_Problem to solve_
In the material below, find all lines with the string "error" and copy them.

§ §

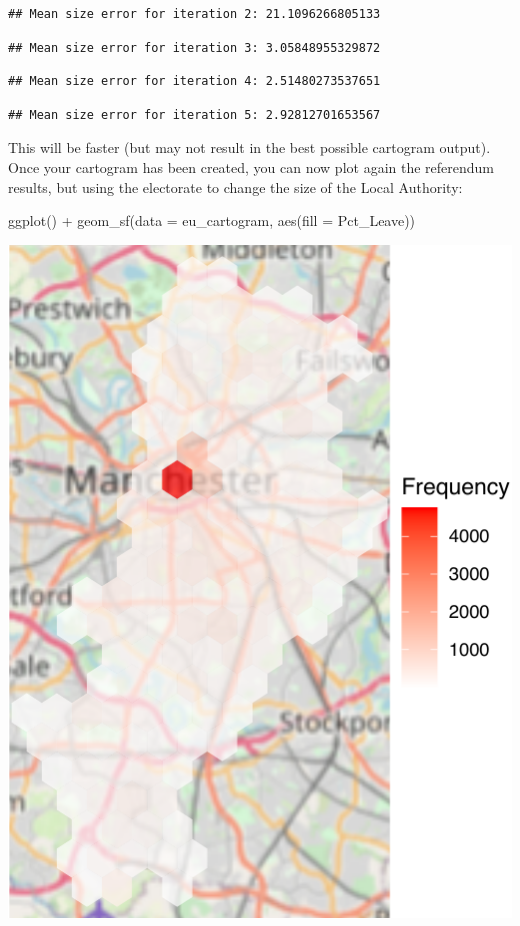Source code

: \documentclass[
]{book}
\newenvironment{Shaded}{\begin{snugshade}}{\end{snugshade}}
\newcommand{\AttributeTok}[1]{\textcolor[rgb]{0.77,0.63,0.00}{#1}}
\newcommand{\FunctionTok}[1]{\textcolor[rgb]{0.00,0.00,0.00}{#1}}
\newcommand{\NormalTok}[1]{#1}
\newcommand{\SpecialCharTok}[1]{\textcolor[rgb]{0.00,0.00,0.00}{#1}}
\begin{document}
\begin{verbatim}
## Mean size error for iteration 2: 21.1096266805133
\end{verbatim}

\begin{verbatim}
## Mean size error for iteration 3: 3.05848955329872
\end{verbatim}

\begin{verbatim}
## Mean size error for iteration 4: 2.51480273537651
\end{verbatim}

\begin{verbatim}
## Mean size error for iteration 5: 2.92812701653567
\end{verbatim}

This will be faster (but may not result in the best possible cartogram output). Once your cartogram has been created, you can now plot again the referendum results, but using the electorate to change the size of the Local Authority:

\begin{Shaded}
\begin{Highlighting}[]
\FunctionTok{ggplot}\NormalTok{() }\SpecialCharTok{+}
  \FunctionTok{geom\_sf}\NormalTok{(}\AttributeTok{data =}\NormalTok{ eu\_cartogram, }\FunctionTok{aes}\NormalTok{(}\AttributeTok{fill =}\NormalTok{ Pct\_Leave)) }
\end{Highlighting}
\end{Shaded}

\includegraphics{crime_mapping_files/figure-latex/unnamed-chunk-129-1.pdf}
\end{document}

§ §

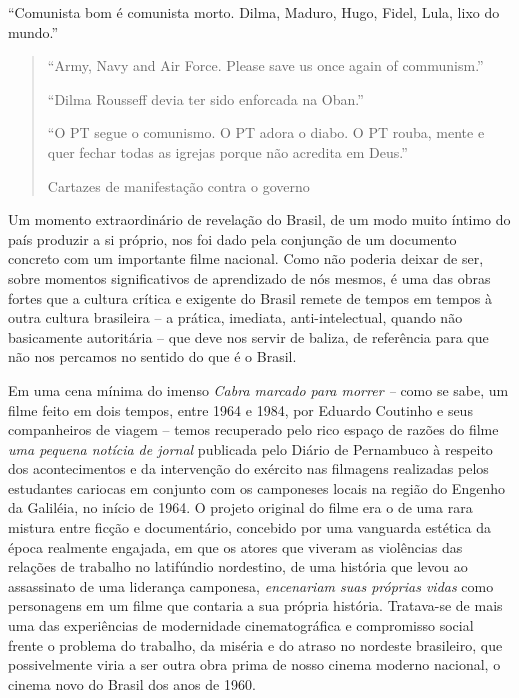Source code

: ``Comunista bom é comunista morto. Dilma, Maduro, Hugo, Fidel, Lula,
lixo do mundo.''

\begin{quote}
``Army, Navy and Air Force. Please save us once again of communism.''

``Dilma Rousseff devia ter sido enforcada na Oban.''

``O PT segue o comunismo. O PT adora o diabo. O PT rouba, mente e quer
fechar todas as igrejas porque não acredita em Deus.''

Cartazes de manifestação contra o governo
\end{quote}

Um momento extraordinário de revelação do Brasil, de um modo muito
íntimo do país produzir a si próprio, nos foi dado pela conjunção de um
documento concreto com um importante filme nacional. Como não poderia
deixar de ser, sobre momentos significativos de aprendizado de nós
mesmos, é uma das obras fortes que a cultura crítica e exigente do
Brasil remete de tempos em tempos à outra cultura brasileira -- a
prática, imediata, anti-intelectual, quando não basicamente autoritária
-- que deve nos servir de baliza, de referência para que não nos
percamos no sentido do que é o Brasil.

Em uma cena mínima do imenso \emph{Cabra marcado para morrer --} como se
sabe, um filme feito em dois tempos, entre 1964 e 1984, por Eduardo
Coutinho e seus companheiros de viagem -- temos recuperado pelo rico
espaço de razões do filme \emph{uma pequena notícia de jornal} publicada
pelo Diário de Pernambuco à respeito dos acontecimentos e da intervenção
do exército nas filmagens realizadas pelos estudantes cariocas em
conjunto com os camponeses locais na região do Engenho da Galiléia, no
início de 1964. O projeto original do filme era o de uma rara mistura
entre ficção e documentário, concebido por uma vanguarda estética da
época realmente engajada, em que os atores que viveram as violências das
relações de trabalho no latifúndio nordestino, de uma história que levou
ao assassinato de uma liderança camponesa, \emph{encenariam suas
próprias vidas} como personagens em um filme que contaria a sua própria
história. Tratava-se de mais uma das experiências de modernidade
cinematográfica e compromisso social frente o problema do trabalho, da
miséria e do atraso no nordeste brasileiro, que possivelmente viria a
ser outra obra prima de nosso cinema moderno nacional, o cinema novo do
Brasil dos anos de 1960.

§ §

_Response to this exercise_
## Mean size error for iteration 2: 21.1096266805133
## Mean size error for iteration 3: 3.05848955329872
## Mean size error for iteration 4: 2.51480273537651
## Mean size error for iteration 5: 2.92812701653567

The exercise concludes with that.